START Records

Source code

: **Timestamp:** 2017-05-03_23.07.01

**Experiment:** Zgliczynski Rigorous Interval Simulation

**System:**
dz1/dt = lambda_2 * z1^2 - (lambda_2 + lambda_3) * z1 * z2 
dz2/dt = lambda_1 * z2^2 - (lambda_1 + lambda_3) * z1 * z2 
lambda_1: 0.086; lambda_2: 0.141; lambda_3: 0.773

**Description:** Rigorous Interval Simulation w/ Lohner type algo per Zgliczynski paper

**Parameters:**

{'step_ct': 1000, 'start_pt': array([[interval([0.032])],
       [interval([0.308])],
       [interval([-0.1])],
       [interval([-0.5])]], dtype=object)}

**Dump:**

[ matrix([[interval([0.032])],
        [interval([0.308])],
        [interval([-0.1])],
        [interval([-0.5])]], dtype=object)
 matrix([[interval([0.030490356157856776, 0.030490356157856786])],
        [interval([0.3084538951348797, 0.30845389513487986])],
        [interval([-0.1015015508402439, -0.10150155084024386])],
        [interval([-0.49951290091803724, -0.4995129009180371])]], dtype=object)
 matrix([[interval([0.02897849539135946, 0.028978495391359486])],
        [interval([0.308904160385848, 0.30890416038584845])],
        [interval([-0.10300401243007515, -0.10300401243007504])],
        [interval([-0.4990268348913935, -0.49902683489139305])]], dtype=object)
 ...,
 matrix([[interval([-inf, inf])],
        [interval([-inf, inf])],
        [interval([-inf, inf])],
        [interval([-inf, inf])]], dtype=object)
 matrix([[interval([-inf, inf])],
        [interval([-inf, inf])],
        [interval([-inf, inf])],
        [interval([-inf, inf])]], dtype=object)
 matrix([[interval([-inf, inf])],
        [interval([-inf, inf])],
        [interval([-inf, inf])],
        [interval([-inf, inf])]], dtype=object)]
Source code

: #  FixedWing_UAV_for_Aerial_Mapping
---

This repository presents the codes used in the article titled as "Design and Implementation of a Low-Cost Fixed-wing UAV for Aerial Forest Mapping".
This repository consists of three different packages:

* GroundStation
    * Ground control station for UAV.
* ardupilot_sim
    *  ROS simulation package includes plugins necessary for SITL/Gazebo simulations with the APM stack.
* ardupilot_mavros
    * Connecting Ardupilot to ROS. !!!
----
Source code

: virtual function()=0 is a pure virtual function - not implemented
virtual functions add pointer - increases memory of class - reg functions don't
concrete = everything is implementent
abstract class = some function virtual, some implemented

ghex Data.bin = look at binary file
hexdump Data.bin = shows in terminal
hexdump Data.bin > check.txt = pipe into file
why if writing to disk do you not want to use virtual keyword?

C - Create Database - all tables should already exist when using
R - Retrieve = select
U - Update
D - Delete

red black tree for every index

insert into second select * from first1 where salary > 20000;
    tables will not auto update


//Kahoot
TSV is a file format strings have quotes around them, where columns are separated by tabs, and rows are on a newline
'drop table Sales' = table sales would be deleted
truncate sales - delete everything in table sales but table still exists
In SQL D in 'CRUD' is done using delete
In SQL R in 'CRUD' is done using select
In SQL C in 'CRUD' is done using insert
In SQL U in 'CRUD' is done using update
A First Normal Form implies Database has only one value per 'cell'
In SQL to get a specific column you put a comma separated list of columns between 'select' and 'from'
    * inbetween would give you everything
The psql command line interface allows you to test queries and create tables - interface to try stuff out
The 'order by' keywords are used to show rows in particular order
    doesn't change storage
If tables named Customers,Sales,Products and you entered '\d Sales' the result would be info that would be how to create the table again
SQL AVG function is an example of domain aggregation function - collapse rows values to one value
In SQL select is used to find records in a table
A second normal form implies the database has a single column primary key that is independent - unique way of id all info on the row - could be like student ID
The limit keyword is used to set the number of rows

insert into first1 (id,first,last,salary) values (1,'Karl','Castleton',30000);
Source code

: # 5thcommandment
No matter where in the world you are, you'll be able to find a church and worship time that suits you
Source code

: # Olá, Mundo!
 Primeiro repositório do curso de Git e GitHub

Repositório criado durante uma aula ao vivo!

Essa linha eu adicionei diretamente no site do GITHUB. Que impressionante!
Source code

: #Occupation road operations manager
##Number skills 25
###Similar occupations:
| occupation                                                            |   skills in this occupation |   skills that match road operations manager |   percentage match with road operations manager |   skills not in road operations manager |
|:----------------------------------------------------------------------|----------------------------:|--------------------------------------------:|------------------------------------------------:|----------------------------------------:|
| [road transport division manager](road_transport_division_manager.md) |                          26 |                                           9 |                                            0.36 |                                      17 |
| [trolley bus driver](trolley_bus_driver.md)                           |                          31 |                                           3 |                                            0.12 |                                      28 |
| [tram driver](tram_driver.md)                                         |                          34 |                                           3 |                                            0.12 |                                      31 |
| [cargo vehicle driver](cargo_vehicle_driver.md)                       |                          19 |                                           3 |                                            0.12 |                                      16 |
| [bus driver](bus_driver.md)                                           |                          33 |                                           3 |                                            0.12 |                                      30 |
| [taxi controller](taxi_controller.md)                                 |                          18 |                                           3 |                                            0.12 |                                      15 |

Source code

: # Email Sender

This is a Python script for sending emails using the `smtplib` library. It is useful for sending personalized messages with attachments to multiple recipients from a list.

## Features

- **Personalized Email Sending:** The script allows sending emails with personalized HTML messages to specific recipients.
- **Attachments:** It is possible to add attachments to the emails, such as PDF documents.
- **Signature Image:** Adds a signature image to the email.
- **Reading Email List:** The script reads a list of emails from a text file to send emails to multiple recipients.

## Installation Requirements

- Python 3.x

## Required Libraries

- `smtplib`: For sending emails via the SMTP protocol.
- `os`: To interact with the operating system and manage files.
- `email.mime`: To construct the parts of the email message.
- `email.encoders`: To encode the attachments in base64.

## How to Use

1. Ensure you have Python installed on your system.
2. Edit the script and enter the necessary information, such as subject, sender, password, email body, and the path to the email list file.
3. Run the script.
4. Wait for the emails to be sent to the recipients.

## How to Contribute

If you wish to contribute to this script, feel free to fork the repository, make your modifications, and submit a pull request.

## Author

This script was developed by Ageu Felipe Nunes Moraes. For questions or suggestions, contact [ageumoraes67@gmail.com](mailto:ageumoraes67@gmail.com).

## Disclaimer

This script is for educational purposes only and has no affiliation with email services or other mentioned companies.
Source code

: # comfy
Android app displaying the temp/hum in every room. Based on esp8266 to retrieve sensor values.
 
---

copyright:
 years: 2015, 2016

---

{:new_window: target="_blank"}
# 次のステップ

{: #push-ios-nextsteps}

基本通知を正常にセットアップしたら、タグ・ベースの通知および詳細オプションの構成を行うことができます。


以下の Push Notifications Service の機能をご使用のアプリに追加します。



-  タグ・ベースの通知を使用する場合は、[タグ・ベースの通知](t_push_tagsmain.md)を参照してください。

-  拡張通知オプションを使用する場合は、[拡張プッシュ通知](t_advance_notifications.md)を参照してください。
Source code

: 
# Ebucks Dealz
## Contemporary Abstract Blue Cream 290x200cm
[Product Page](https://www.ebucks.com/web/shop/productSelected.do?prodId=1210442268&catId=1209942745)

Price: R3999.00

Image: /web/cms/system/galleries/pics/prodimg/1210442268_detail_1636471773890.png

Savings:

END Records

Copy out the whole listing exactly; please set it all down.

Source code

: **Timestamp:** 2017-05-03_23.07.01

**Experiment:** Zgliczynski Rigorous Interval Simulation

**System:**
dz1/dt = lambda_2 * z1^2 - (lambda_2 + lambda_3) * z1 * z2 
dz2/dt = lambda_1 * z2^2 - (lambda_1 + lambda_3) * z1 * z2 
lambda_1: 0.086; lambda_2: 0.141; lambda_3: 0.773

**Description:** Rigorous Interval Simulation w/ Lohner type algo per Zgliczynski paper

**Parameters:**

{'step_ct': 1000, 'start_pt': array([[interval([0.032])],
       [interval([0.308])],
       [interval([-0.1])],
       [interval([-0.5])]], dtype=object)}

**Dump:**

[ matrix([[interval([0.032])],
        [interval([0.308])],
        [interval([-0.1])],
        [interval([-0.5])]], dtype=object)
 matrix([[interval([0.030490356157856776, 0.030490356157856786])],
        [interval([0.3084538951348797, 0.30845389513487986])],
        [interval([-0.1015015508402439, -0.10150155084024386])],
        [interval([-0.49951290091803724, -0.4995129009180371])]], dtype=object)
 matrix([[interval([0.02897849539135946, 0.028978495391359486])],
        [interval([0.308904160385848, 0.30890416038584845])],
        [interval([-0.10300401243007515, -0.10300401243007504])],
        [interval([-0.4990268348913935, -0.49902683489139305])]], dtype=object)
 ...,
 matrix([[interval([-inf, inf])],
        [interval([-inf, inf])],
        [interval([-inf, inf])],
        [interval([-inf, inf])]], dtype=object)
 matrix([[interval([-inf, inf])],
        [interval([-inf, inf])],
        [interval([-inf, inf])],
        [interval([-inf, inf])]], dtype=object)
 matrix([[interval([-inf, inf])],
        [interval([-inf, inf])],
        [interval([-inf, inf])],
        [interval([-inf, inf])]], dtype=object)]
Source code

: #  FixedWing_UAV_for_Aerial_Mapping
---

This repository presents the codes used in the article titled as "Design and Implementation of a Low-Cost Fixed-wing UAV for Aerial Forest Mapping".
This repository consists of three different packages:

* GroundStation
    * Ground control station for UAV.
* ardupilot_sim
    *  ROS simulation package includes plugins necessary for SITL/Gazebo simulations with the APM stack.
* ardupilot_mavros
    * Connecting Ardupilot to ROS. !!!
----
Source code

: virtual function()=0 is a pure virtual function - not implemented
virtual functions add pointer - increases memory of class - reg functions don't
concrete = everything is implementent
abstract class = some function virtual, some implemented

ghex Data.bin = look at binary file
hexdump Data.bin = shows in terminal
hexdump Data.bin > check.txt = pipe into file
why if writing to disk do you not want to use virtual keyword?

C - Create Database - all tables should already exist when using
R - Retrieve = select
U - Update
D - Delete

red black tree for every index

insert into second select * from first1 where salary > 20000;
    tables will not auto update


//Kahoot
TSV is a file format strings have quotes around them, where columns are separated by tabs, and rows are on a newline
'drop table Sales' = table sales would be deleted
truncate sales - delete everything in table sales but table still exists
In SQL D in 'CRUD' is done using delete
In SQL R in 'CRUD' is done using select
In SQL C in 'CRUD' is done using insert
In SQL U in 'CRUD' is done using update
A First Normal Form implies Database has only one value per 'cell'
In SQL to get a specific column you put a comma separated list of columns between 'select' and 'from'
    * inbetween would give you everything
The psql command line interface allows you to test queries and create tables - interface to try stuff out
The 'order by' keywords are used to show rows in particular order
    doesn't change storage
If tables named Customers,Sales,Products and you entered '\d Sales' the result would be info that would be how to create the table again
SQL AVG function is an example of domain aggregation function - collapse rows values to one value
In SQL select is used to find records in a table
A second normal form implies the database has a single column primary key that is independent - unique way of id all info on the row - could be like student ID
The limit keyword is used to set the number of rows

insert into first1 (id,first,last,salary) values (1,'Karl','Castleton',30000);
Source code

: # 5thcommandment
No matter where in the world you are, you'll be able to find a church and worship time that suits you
Source code

: # Olá, Mundo!
 Primeiro repositório do curso de Git e GitHub

Repositório criado durante uma aula ao vivo!

Essa linha eu adicionei diretamente no site do GITHUB. Que impressionante!
Source code

: #Occupation road operations manager
##Number skills 25
###Similar occupations:
| occupation                                                            |   skills in this occupation |   skills that match road operations manager |   percentage match with road operations manager |   skills not in road operations manager |
|:----------------------------------------------------------------------|----------------------------:|--------------------------------------------:|------------------------------------------------:|----------------------------------------:|
| [road transport division manager](road_transport_division_manager.md) |                          26 |                                           9 |                                            0.36 |                                      17 |
| [trolley bus driver](trolley_bus_driver.md)                           |                          31 |                                           3 |                                            0.12 |                                      28 |
| [tram driver](tram_driver.md)                                         |                          34 |                                           3 |                                            0.12 |                                      31 |
| [cargo vehicle driver](cargo_vehicle_driver.md)                       |                          19 |                                           3 |                                            0.12 |                                      16 |
| [bus driver](bus_driver.md)                                           |                          33 |                                           3 |                                            0.12 |                                      30 |
| [taxi controller](taxi_controller.md)                                 |                          18 |                                           3 |                                            0.12 |                                      15 |

Source code

: # Email Sender

This is a Python script for sending emails using the `smtplib` library. It is useful for sending personalized messages with attachments to multiple recipients from a list.

## Features

- **Personalized Email Sending:** The script allows sending emails with personalized HTML messages to specific recipients.
- **Attachments:** It is possible to add attachments to the emails, such as PDF documents.
- **Signature Image:** Adds a signature image to the email.
- **Reading Email List:** The script reads a list of emails from a text file to send emails to multiple recipients.

## Installation Requirements

- Python 3.x

## Required Libraries

- `smtplib`: For sending emails via the SMTP protocol.
- `os`: To interact with the operating system and manage files.
- `email.mime`: To construct the parts of the email message.
- `email.encoders`: To encode the attachments in base64.

## How to Use

1. Ensure you have Python installed on your system.
2. Edit the script and enter the necessary information, such as subject, sender, password, email body, and the path to the email list file.
3. Run the script.
4. Wait for the emails to be sent to the recipients.

## How to Contribute

If you wish to contribute to this script, feel free to fork the repository, make your modifications, and submit a pull request.

## Author

This script was developed by Ageu Felipe Nunes Moraes. For questions or suggestions, contact [ageumoraes67@gmail.com](mailto:ageumoraes67@gmail.com).

## Disclaimer

This script is for educational purposes only and has no affiliation with email services or other mentioned companies.
Source code

: # comfy
Android app displaying the temp/hum in every room. Based on esp8266 to retrieve sensor values.
 
---

copyright:
 years: 2015, 2016

---

{:new_window: target="_blank"}
# 次のステップ

{: #push-ios-nextsteps}

基本通知を正常にセットアップしたら、タグ・ベースの通知および詳細オプションの構成を行うことができます。


以下の Push Notifications Service の機能をご使用のアプリに追加します。



-  タグ・ベースの通知を使用する場合は、[タグ・ベースの通知](t_push_tagsmain.md)を参照してください。

-  拡張通知オプションを使用する場合は、[拡張プッシュ通知](t_advance_notifications.md)を参照してください。
Source code

: 
# Ebucks Dealz
## Contemporary Abstract Blue Cream 290x200cm
[Product Page](https://www.ebucks.com/web/shop/productSelected.do?prodId=1210442268&catId=1209942745)

Price: R3999.00

Image: /web/cms/system/galleries/pics/prodimg/1210442268_detail_1636471773890.png

Savings:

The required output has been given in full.